Beware of Online Fraud: Pharming - Smarter than Phishing | Total Security

Have you protected your passwords and feel safe from phishing and fraudulent e-mail attacks? Don't go to sleep digitally! Online fraudsters have already developed a new type of fraud method to get the account and customer data of potential victims via manipulated e-mails or other web forms. The method is called pharming and uses redirects to other servers that the user does not notice.


Pharming & Phishing | Total Security



Phish!

Another, relatively new, scam: the phishers sneak their way through - for example, through a purchase on eBay, where the account holder gives his bank details - the account number and bank code of a potential involuntary accomplice. Shortly before a robbery, they contact him (mostly by e-mail, but now often also by phone), explain to him that a larger amount of money will soon arrive on his account and ask him to pay the money minus a commission via Western Union to transfer them.

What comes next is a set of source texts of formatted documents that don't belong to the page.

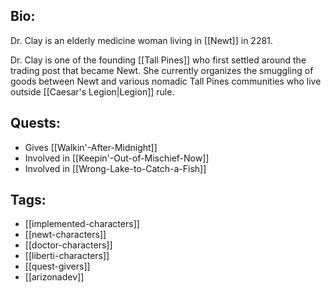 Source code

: ## Bio:

Dr. Clay is an elderly medicine woman living in [[Newt]] in 2281.

Dr. Clay is one of the founding [[Tall Pines]] who first settled around the trading post that became Newt. She currently organizes the smuggling of goods between Newt and various nomadic Tall Pines communities who live outside [[Caesar's Legion|Legion]] rule.

## Quests:

- Gives [[Walkin'-After-Midnight]]
- Involved in [[Keepin'-Out-of-Mischief-Now]]
- Involved in [[Wrong-Lake-to-Catch-a-Fish]]

## Tags:

- [[implemented-characters]]
- [[newt-characters]]
- [[doctor-characters]]
- [[liberti-characters]]
- [[quest-givers]]
- [[arizonadev]] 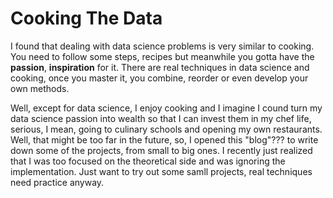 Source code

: # Cooking The Data

I found that dealing with data science problems is very similar to cooking. You need to follow some steps, recipes but meanwhile
you gotta have the **passion**, **inspiration** for it. There are real techniques in data science and cooking, once you master it,
you combine, reorder or even develop your own methods.

Well, except for data science, I enjoy cooking and I imagine I cound turn my data science passion into wealth so that I can invest them
in my chef life, serious, I mean, going to culinary schools and opening my own restaurants. Well, that might be too far in the future, so,
I opened this "blog"??? to write down some of the projects, from small to big ones. I recently just realized that I was too focused on the
theoretical side and was ignoring the implementation. Just want to try out some samll projects, real techniques need practice anyway.

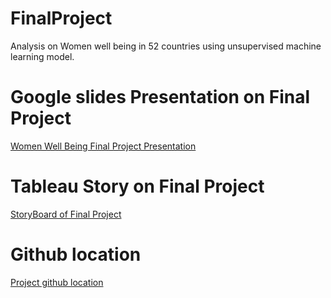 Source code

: # FinalProject
Analysis on Women well being in 52 countries using unsupervised machine learning model.


# Google slides Presentation on Final Project
[Women Well Being Final Project Presentation]()

# Tableau Story on Final Project 
[StoryBoard of Final Project]()

# Github location
[Project github location]()
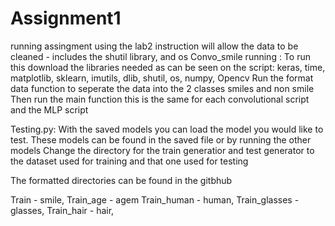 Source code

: # Assignment1
running assingment using the lab2 instruction will allow the data to be cleaned - includes the shutil library, and os 
Convo_smile running :
To run this download the libraries needed as can be seen on the script:
keras,
time,
matplotlib,
sklearn,
imutils,
dlib,
shutil,
os,
numpy,
Opencv
Run the format data function to seperate the data into the 2 classes smiles and non smile
Then run the main function this is the same for each convolutional script and the MLP script

Testing.py:
With the saved models you can load the model you would like to test. These models can be found in the saved file or by running the other models
Change the directory for the train generatior and test generator to the dataset used for training and that one used for testing

The formatted directories can be found in the gitbhub

Train - smile,
Train_age - agem
Train_human - human,
Train_glasses - glasses,
Train_hair - hair,
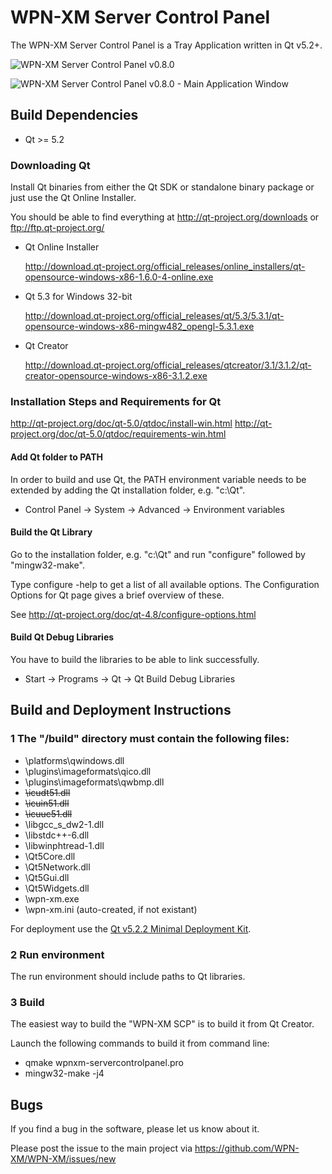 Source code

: WPN-XM Server Control Panel
===========================

The WPN-XM Server Control Panel is a Tray Application written in Qt v5.2+.

![WPN-XM Server Control Panel v0.8.0](https://cloud.githubusercontent.com/assets/85608/4353472/9dfe4d10-4233-11e4-96bd-939f82b82869.jpg)

![WPN-XM Server Control Panel v0.8.0 - Main Application Window](https://cloud.githubusercontent.com/assets/85608/4353466/85a395c2-4233-11e4-9ff3-5d7d975e7396.jpg)

## Build Dependencies

* Qt >= 5.2

### Downloading Qt

Install Qt binaries from either the Qt SDK or standalone binary package or just use the Qt Online Installer.

You should be able to find everything at http://qt-project.org/downloads or ftp://ftp.qt-project.org/

* Qt Online Installer

  http://download.qt-project.org/official_releases/online_installers/qt-opensource-windows-x86-1.6.0-4-online.exe

* Qt 5.3 for Windows 32-bit

  http://download.qt-project.org/official_releases/qt/5.3/5.3.1/qt-opensource-windows-x86-mingw482_opengl-5.3.1.exe

* Qt Creator

  http://download.qt-project.org/official_releases/qtcreator/3.1/3.1.2/qt-creator-opensource-windows-x86-3.1.2.exe

### Installation Steps and Requirements for Qt

  http://qt-project.org/doc/qt-5.0/qtdoc/install-win.html
  http://qt-project.org/doc/qt-5.0/qtdoc/requirements-win.html

#### Add Qt folder to PATH

In order to build and use Qt, the PATH environment variable needs to be extended
by adding the Qt installation folder, e.g. "c:\Qt".

* Control Panel -> System -> Advanced -> Environment variables

#### Build the Qt Library

Go to the installation folder, e.g. "c:\Qt" and run "configure" followed by "mingw32-make".

Type configure -help to get a list of all available options.
The Configuration Options for Qt page gives a brief overview of these.

See http://qt-project.org/doc/qt-4.8/configure-options.html

#### Build Qt Debug Libraries

You have to build the libraries to be able to link successfully.

* Start -> Programs -> Qt -> Qt Build Debug Libraries

## Build and Deployment Instructions

### 1 The "/build" directory must contain the following files:

* \platforms\qwindows.dll
* \plugins\imageformats\qico.dll
* \plugins\imageformats\qwbmp.dll
* ~~\icudt51.dll~~
* ~~\icuin51.dll~~
* ~~\icuuc51.dll~~
* \libgcc_s_dw2-1.dll
* \libstdc++-6.dll
* \libwinphtread-1.dll
* \Qt5Core.dll
* \Qt5Network.dll
* \Qt5Gui.dll
* \Qt5Widgets.dll
* \wpn-xm.exe
* \wpn-xm.ini (auto-created, if not existant)

For deployment use the [Qt v5.2.2 Minimal Deployment Kit](https://github.com/WPN-XM/qt-mini-deploy/tree/master/5.2.2).

### 2 Run environment

The run environment should include paths to Qt libraries.

### 3 Build

The easiest way to build the "WPN-XM SCP" is to build it from Qt Creator.

Launch the following commands to build it from command line:
* qmake wpnxm-servercontrolpanel.pro
* mingw32-make -j4

## Bugs

If you find a bug in the software, please let us know about it.

Please post the issue to the main project via https://github.com/WPN-XM/WPN-XM/issues/new
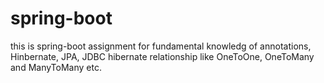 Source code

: # spring-boot
this is spring-boot assignment for fundamental knowledg of 
annotations, Hinbernate, JPA, JDBC hibernate relationship 
like OneToOne, OneToMany and ManyToMany etc.

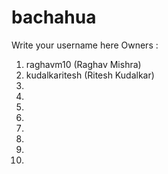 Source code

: # bachahua

Write your username here
Owners :
1. raghavm10 (Raghav Mishra)
2. kudalkaritesh (Ritesh Kudalkar)
3.
4.
5.
6.
7.
8.
9.
10.
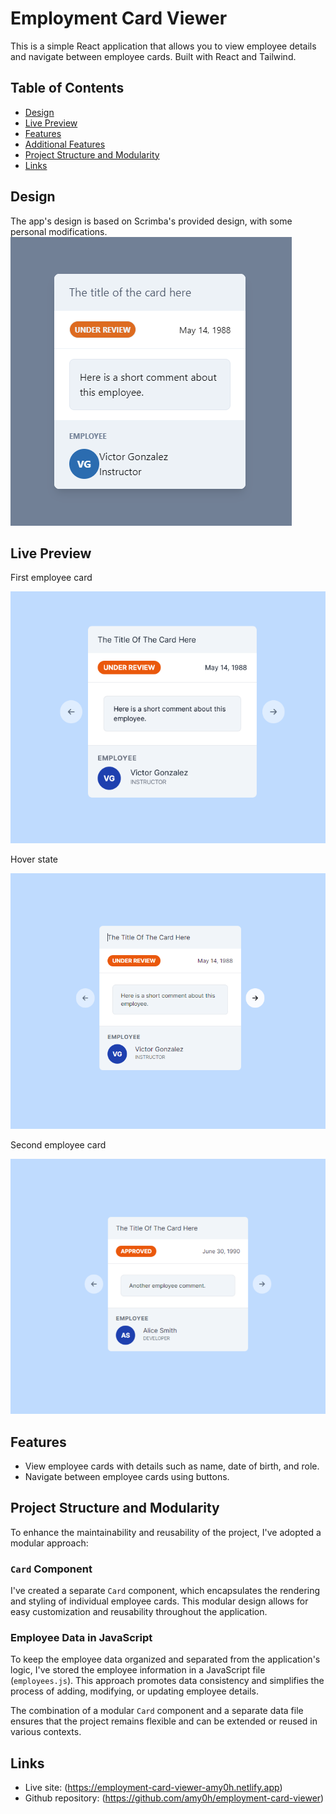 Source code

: # Employment Card Viewer

This is a simple React application that allows you to view employee details and navigate between employee cards. Built with React and Tailwind.

## Table of Contents

- [Design](#design)
- [Live Preview](#live-preview)
- [Features](#features)
- [Additional Features](#additional-features)
- [Project Structure and Modularity](#project-structure-and-modularity)
- [Links](#links)

## Design

The app's design is based on Scrimba's provided design, with some personal modifications.
![Design Preview](./design/design.png)

## Live Preview

First employee card

![Live Preview](./preview/preview_initial.png)

Hover state

![Live Preview](./preview/preview_hover.png)

Second employee card

![Live Preview](./preview/preview_next.png)

## Features

- View employee cards with details such as name, date of birth, and role.
- Navigate between employee cards using buttons.

## Project Structure and Modularity

To enhance the maintainability and reusability of the project, I've adopted a modular approach:

### `Card` Component

I've created a separate `Card` component, which encapsulates the rendering and styling of individual employee cards. This modular design allows for easy customization and reusability throughout the application.

### Employee Data in JavaScript

To keep the employee data organized and separated from the application's logic, I've stored the employee information in a JavaScript file (`employees.js`). This approach promotes data consistency and simplifies the process of adding, modifying, or updating employee details.

The combination of a modular `Card` component and a separate data file ensures that the project remains flexible and can be extended or reused in various contexts.

## Links
- Live site: (https://employment-card-viewer-amy0h.netlify.app)
- Github repository: (https://github.com/amy0h/employment-card-viewer)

Anyone who complies with this request is also liable to prosecution. Keeping the money is of course equally unfair, even if nobody seems to have noticed the fraud. So it is risky to wait for the phishing victim to report itself. Because that will certainly file a criminal complaint immediately.

The only correct course of action is to contact your bank immediately so that the money can be refunded to the phishing victim immediately. A criminal complaint against the fraudsters is also advisable, although it is unlikely that the backers, who are waiting for the money somewhere in distant foreign countries can actually be arrested.

 

How Does Pharming Work?

As with phishing, the pharming method exploits a user's good faith. The victim thinks he is on a reputable website of a well-known service provider - e.g. B. on the website of eBay, a credit card service provider, or the savings bank - to be. Instead, the user is redirected to a deceptively similar, manipulated website that fishes his user names, log-in data, and passwords and uses them for fraud purposes. In the meantime, pharming is even said to be illegally used by credit bureaus to obtain information about target persons, which is used for risk assessments and ratings by insurance companies and credit institutions.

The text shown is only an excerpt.